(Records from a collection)

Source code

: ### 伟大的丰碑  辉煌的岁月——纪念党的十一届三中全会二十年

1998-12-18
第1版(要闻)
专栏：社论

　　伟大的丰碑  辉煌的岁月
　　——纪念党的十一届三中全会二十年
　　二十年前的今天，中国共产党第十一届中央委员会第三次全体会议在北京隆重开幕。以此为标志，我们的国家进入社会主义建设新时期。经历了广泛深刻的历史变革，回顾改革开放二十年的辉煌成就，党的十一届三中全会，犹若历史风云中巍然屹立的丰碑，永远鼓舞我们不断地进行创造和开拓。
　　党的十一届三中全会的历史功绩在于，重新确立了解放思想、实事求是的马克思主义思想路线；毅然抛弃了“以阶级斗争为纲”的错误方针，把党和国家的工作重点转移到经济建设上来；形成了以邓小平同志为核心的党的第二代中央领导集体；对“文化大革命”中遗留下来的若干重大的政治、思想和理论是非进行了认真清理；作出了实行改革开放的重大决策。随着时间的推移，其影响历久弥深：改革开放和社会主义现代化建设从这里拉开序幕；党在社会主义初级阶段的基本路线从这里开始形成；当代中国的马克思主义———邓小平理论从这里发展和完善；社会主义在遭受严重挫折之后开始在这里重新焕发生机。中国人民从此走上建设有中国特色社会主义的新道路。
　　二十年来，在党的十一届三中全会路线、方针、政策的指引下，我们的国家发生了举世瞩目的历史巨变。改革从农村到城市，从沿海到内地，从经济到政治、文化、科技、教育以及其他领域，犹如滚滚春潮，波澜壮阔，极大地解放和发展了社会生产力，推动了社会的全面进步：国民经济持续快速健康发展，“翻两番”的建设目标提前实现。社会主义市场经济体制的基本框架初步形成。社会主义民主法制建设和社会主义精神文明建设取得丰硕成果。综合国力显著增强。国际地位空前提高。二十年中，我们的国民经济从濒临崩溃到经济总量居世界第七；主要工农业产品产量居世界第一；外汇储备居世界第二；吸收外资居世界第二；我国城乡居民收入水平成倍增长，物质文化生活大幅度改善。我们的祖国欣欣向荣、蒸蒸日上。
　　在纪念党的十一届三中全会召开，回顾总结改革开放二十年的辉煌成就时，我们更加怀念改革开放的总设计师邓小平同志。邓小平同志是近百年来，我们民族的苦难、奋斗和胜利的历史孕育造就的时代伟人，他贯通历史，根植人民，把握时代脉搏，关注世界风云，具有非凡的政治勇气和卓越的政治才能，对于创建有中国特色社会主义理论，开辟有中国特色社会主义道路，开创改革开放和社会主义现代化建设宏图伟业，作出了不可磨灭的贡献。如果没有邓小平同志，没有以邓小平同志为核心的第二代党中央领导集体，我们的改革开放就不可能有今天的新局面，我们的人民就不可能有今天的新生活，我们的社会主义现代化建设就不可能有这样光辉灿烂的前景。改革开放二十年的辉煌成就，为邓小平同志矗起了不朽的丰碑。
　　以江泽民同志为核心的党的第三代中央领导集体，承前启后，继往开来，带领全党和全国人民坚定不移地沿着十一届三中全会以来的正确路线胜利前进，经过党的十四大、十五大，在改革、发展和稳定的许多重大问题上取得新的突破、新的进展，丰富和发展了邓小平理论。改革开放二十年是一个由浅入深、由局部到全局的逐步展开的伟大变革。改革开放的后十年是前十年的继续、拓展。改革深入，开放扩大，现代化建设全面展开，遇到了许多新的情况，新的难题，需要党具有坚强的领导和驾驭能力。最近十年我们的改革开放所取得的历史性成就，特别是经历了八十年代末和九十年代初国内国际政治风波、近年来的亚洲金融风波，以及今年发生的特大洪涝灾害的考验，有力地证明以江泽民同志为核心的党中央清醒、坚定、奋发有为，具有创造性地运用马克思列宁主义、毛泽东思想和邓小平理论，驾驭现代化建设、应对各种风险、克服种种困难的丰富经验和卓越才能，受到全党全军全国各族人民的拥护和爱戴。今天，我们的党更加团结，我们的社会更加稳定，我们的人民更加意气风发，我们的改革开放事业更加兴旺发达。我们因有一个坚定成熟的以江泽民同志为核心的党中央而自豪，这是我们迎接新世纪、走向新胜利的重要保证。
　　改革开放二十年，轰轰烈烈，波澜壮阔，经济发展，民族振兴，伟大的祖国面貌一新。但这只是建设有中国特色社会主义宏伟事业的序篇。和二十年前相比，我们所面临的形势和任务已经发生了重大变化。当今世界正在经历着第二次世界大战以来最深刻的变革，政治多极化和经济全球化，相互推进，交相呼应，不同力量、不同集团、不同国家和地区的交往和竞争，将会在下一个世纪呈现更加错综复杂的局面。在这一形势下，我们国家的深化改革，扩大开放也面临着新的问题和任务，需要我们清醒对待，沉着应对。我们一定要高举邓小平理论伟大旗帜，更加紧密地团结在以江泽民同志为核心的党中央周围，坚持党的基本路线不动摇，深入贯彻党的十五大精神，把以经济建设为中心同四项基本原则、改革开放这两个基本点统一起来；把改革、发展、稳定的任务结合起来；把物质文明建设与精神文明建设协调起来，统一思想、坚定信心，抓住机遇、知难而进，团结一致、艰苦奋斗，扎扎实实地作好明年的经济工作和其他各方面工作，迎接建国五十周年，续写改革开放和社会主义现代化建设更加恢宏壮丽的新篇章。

PROBLEM | Please go line by line through the records above, copying each one that holds the string "纪念党的十一届三中全会二十年".

RESPONSE BELOW |
: ### 伟大的丰碑  辉煌的岁月——纪念党的十一届三中全会二十年
　　——纪念党的十一届三中全会二十年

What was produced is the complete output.